* [WHAT YOU NEED TO DO]: Would you please write out every record exactly?

* [EXERCISE DATA]:
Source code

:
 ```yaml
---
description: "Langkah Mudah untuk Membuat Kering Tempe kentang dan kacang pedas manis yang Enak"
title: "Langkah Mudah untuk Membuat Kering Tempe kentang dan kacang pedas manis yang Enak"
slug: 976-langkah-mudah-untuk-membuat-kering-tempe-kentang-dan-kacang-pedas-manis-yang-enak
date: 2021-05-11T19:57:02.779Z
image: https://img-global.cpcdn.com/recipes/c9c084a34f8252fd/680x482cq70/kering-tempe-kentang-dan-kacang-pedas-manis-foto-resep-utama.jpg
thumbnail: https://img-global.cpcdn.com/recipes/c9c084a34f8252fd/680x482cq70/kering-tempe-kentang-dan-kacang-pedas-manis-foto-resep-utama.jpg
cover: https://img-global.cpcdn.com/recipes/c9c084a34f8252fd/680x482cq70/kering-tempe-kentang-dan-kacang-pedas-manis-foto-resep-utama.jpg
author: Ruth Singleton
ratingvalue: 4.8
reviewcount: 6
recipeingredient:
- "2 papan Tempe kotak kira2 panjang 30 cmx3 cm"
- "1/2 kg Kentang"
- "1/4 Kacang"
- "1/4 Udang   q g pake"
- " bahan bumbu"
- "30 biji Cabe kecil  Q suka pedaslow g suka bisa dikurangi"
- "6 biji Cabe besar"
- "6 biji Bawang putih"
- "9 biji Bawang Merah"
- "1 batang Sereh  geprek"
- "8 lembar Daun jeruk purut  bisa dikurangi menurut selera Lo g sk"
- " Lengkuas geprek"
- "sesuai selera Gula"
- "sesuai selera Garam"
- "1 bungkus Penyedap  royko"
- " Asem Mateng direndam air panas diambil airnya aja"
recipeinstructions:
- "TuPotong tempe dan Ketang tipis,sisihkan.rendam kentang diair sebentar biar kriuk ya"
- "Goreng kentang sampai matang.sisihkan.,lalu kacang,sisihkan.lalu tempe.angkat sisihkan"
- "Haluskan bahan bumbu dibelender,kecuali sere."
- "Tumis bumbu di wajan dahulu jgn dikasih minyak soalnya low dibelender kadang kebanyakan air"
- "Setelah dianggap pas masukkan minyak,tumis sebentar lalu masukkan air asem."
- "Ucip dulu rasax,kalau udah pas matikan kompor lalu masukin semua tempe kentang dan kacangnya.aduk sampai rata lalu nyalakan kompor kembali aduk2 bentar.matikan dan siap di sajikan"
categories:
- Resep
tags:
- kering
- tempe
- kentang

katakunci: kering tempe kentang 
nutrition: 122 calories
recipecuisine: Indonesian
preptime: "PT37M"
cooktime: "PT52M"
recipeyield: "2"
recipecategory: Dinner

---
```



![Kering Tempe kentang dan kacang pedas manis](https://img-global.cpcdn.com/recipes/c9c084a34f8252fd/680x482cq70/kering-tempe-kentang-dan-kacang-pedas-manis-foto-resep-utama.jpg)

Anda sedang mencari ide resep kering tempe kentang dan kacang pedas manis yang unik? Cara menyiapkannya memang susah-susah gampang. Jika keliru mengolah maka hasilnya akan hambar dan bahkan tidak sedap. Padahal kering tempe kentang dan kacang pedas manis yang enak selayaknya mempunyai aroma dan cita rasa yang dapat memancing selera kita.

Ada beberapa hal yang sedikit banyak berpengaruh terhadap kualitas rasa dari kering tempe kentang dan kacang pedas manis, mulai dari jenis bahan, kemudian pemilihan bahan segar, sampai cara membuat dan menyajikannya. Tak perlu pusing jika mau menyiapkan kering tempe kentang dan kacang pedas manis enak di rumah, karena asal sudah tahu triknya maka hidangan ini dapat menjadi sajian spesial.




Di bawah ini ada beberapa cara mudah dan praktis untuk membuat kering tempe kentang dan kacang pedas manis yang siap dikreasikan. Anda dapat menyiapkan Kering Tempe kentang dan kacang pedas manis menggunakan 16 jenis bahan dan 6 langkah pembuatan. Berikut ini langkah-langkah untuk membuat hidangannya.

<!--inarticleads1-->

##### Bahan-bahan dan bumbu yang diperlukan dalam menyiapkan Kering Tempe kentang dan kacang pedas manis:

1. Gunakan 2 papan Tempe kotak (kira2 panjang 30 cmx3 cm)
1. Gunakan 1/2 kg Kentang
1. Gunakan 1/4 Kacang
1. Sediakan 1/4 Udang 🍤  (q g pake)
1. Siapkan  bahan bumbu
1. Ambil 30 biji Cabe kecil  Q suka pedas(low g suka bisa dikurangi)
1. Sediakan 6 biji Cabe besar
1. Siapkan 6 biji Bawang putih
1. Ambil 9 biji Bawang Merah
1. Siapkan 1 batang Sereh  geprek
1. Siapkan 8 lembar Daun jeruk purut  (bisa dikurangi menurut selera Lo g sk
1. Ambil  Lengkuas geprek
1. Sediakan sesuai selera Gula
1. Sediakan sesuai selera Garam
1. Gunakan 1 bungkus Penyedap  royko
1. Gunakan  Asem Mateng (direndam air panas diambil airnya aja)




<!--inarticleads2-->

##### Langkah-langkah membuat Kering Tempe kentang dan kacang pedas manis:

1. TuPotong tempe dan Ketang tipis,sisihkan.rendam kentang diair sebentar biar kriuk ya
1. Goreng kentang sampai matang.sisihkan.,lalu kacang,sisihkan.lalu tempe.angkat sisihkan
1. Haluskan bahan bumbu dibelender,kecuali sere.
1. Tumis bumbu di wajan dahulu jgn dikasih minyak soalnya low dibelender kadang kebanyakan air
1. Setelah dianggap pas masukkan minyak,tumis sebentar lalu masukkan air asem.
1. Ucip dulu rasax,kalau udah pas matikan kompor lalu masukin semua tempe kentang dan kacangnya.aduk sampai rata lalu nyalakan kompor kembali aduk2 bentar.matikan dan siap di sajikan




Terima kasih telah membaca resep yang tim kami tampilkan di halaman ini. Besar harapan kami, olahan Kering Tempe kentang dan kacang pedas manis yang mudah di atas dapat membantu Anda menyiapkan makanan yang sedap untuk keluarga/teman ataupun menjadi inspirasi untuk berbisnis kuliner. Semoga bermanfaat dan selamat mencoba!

* [RESPONSE]:
Source code

:
 ```yaml
---
description: "Langkah Mudah untuk Membuat Kering Tempe kentang dan kacang pedas manis yang Enak"
title: "Langkah Mudah untuk Membuat Kering Tempe kentang dan kacang pedas manis yang Enak"
slug: 976-langkah-mudah-untuk-membuat-kering-tempe-kentang-dan-kacang-pedas-manis-yang-enak
date: 2021-05-11T19:57:02.779Z
image: https://img-global.cpcdn.com/recipes/c9c084a34f8252fd/680x482cq70/kering-tempe-kentang-dan-kacang-pedas-manis-foto-resep-utama.jpg
thumbnail: https://img-global.cpcdn.com/recipes/c9c084a34f8252fd/680x482cq70/kering-tempe-kentang-dan-kacang-pedas-manis-foto-resep-utama.jpg
cover: https://img-global.cpcdn.com/recipes/c9c084a34f8252fd/680x482cq70/kering-tempe-kentang-dan-kacang-pedas-manis-foto-resep-utama.jpg
author: Ruth Singleton
ratingvalue: 4.8
reviewcount: 6
recipeingredient:
- "2 papan Tempe kotak kira2 panjang 30 cmx3 cm"
- "1/2 kg Kentang"
- "1/4 Kacang"
- "1/4 Udang   q g pake"
- " bahan bumbu"
- "30 biji Cabe kecil  Q suka pedaslow g suka bisa dikurangi"
- "6 biji Cabe besar"
- "6 biji Bawang putih"
- "9 biji Bawang Merah"
- "1 batang Sereh  geprek"
- "8 lembar Daun jeruk purut  bisa dikurangi menurut selera Lo g sk"
- " Lengkuas geprek"
- "sesuai selera Gula"
- "sesuai selera Garam"
- "1 bungkus Penyedap  royko"
- " Asem Mateng direndam air panas diambil airnya aja"
recipeinstructions:
- "TuPotong tempe dan Ketang tipis,sisihkan.rendam kentang diair sebentar biar kriuk ya"
- "Goreng kentang sampai matang.sisihkan.,lalu kacang,sisihkan.lalu tempe.angkat sisihkan"
- "Haluskan bahan bumbu dibelender,kecuali sere."
- "Tumis bumbu di wajan dahulu jgn dikasih minyak soalnya low dibelender kadang kebanyakan air"
- "Setelah dianggap pas masukkan minyak,tumis sebentar lalu masukkan air asem."
- "Ucip dulu rasax,kalau udah pas matikan kompor lalu masukin semua tempe kentang dan kacangnya.aduk sampai rata lalu nyalakan kompor kembali aduk2 bentar.matikan dan siap di sajikan"
categories:
- Resep
tags:
- kering
- tempe
- kentang

katakunci: kering tempe kentang 
nutrition: 122 calories
recipecuisine: Indonesian
preptime: "PT37M"
cooktime: "PT52M"
recipeyield: "2"
recipecategory: Dinner

---
```



![Kering Tempe kentang dan kacang pedas manis](https://img-global.cpcdn.com/recipes/c9c084a34f8252fd/680x482cq70/kering-tempe-kentang-dan-kacang-pedas-manis-foto-resep-utama.jpg)

Anda sedang mencari ide resep kering tempe kentang dan kacang pedas manis yang unik? Cara menyiapkannya memang susah-susah gampang. Jika keliru mengolah maka hasilnya akan hambar dan bahkan tidak sedap. Padahal kering tempe kentang dan kacang pedas manis yang enak selayaknya mempunyai aroma dan cita rasa yang dapat memancing selera kita.

Ada beberapa hal yang sedikit banyak berpengaruh terhadap kualitas rasa dari kering tempe kentang dan kacang pedas manis, mulai dari jenis bahan, kemudian pemilihan bahan segar, sampai cara membuat dan menyajikannya. Tak perlu pusing jika mau menyiapkan kering tempe kentang dan kacang pedas manis enak di rumah, karena asal sudah tahu triknya maka hidangan ini dapat menjadi sajian spesial.




Di bawah ini ada beberapa cara mudah dan praktis untuk membuat kering tempe kentang dan kacang pedas manis yang siap dikreasikan. Anda dapat menyiapkan Kering Tempe kentang dan kacang pedas manis menggunakan 16 jenis bahan dan 6 langkah pembuatan. Berikut ini langkah-langkah untuk membuat hidangannya.

<!--inarticleads1-->

##### Bahan-bahan dan bumbu yang diperlukan dalam menyiapkan Kering Tempe kentang dan kacang pedas manis:

1. Gunakan 2 papan Tempe kotak (kira2 panjang 30 cmx3 cm)
1. Gunakan 1/2 kg Kentang
1. Gunakan 1/4 Kacang
1. Sediakan 1/4 Udang 🍤  (q g pake)
1. Siapkan  bahan bumbu
1. Ambil 30 biji Cabe kecil  Q suka pedas(low g suka bisa dikurangi)
1. Sediakan 6 biji Cabe besar
1. Siapkan 6 biji Bawang putih
1. Ambil 9 biji Bawang Merah
1. Siapkan 1 batang Sereh  geprek
1. Siapkan 8 lembar Daun jeruk purut  (bisa dikurangi menurut selera Lo g sk
1. Ambil  Lengkuas geprek
1. Sediakan sesuai selera Gula
1. Sediakan sesuai selera Garam
1. Gunakan 1 bungkus Penyedap  royko
1. Gunakan  Asem Mateng (direndam air panas diambil airnya aja)




<!--inarticleads2-->

##### Langkah-langkah membuat Kering Tempe kentang dan kacang pedas manis:

1. TuPotong tempe dan Ketang tipis,sisihkan.rendam kentang diair sebentar biar kriuk ya
1. Goreng kentang sampai matang.sisihkan.,lalu kacang,sisihkan.lalu tempe.angkat sisihkan
1. Haluskan bahan bumbu dibelender,kecuali sere.
1. Tumis bumbu di wajan dahulu jgn dikasih minyak soalnya low dibelender kadang kebanyakan air
1. Setelah dianggap pas masukkan minyak,tumis sebentar lalu masukkan air asem.
1. Ucip dulu rasax,kalau udah pas matikan kompor lalu masukin semua tempe kentang dan kacangnya.aduk sampai rata lalu nyalakan kompor kembali aduk2 bentar.matikan dan siap di sajikan




Terima kasih telah membaca resep yang tim kami tampilkan di halaman ini. Besar harapan kami, olahan Kering Tempe kentang dan kacang pedas manis yang mudah di atas dapat membantu Anda menyiapkan makanan yang sedap untuk keluarga/teman ataupun menjadi inspirasi untuk berbisnis kuliner. Semoga bermanfaat dan selamat mencoba!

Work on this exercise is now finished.